■ Data:
::::::::

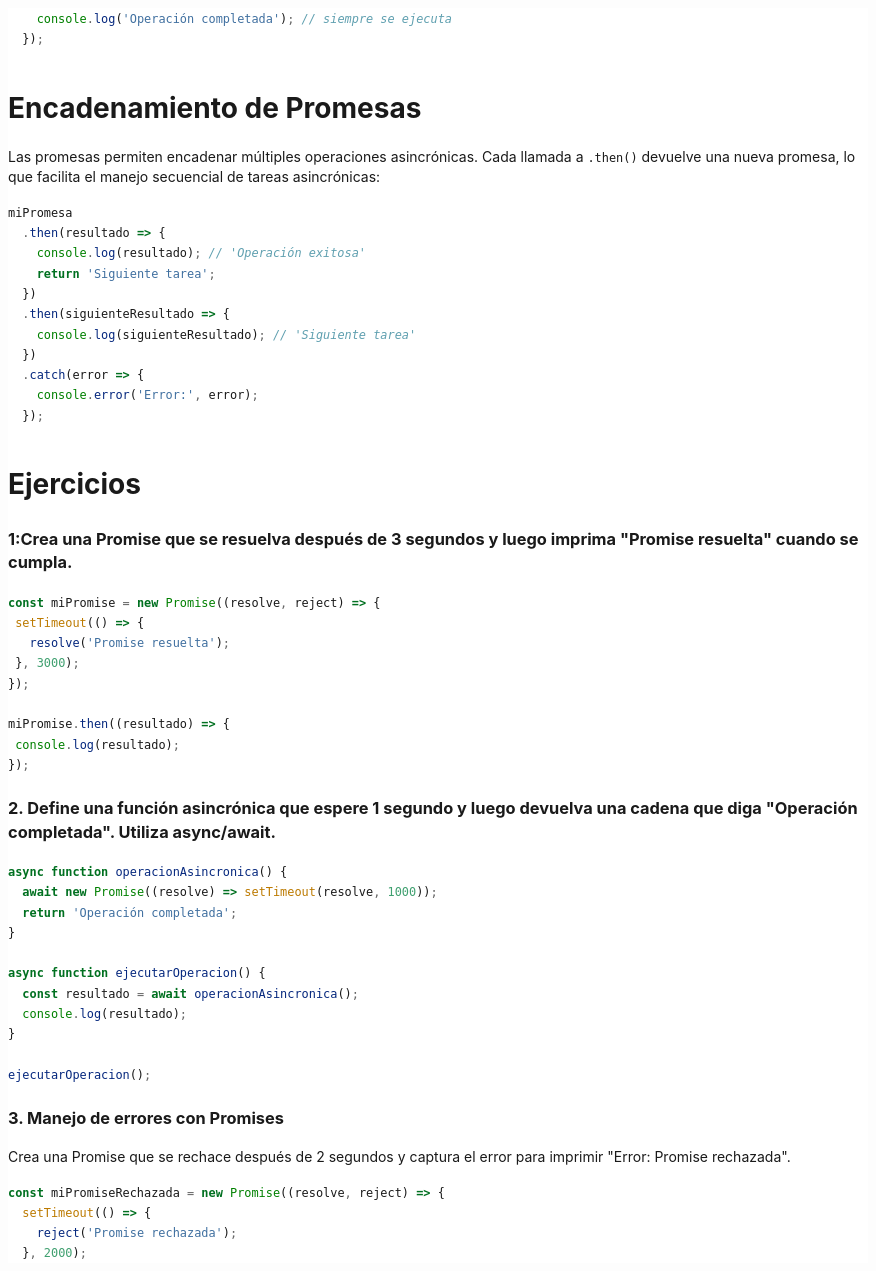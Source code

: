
 ```javascript
    console.log('Operación completada'); // siempre se ejecuta
  });
  ```
  # Encadenamiento de Promesas

Las promesas permiten encadenar múltiples operaciones asincrónicas. Cada llamada a `.then()` devuelve una nueva promesa, lo que facilita el manejo secuencial de tareas asincrónicas:

```javascript
miPromesa
  .then(resultado => {
    console.log(resultado); // 'Operación exitosa'
    return 'Siguiente tarea';
  })
  .then(siguienteResultado => {
    console.log(siguienteResultado); // 'Siguiente tarea'
  })
  .catch(error => {
    console.error('Error:', error);
  });
  ```
 # Ejercicios

 ### 1:Crea una Promise que se resuelva después de 3 segundos y luego imprima "Promise resuelta" cuando se cumpla. 
 ```js
const miPromise = new Promise((resolve, reject) => {
  setTimeout(() => {
    resolve('Promise resuelta');
  }, 3000);
});

miPromise.then((resultado) => {
  console.log(resultado);
});
```
### 2. Define una función asincrónica que espere 1 segundo y luego devuelva una cadena que diga "Operación completada". Utiliza async/await. 

```js
async function operacionAsincronica() {
  await new Promise((resolve) => setTimeout(resolve, 1000));
  return 'Operación completada';
}

async function ejecutarOperacion() {
  const resultado = await operacionAsincronica();
  console.log(resultado);
}

ejecutarOperacion();
```
### 3. Manejo de errores con Promises
 Crea una Promise que se rechace después de 2 segundos y captura el error para imprimir "Error: Promise rechazada". 
```js
const miPromiseRechazada = new Promise((resolve, reject) => {
  setTimeout(() => {
    reject('Promise rechazada');
  }, 2000);
```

::::::::

■ What is expected: Scan the material above. Return every line containing the string "reject".

■ Result:
const miPromise = new Promise((resolve, reject) => {
const miPromiseRechazada = new Promise((resolve, reject) => {
    reject('Promise rechazada');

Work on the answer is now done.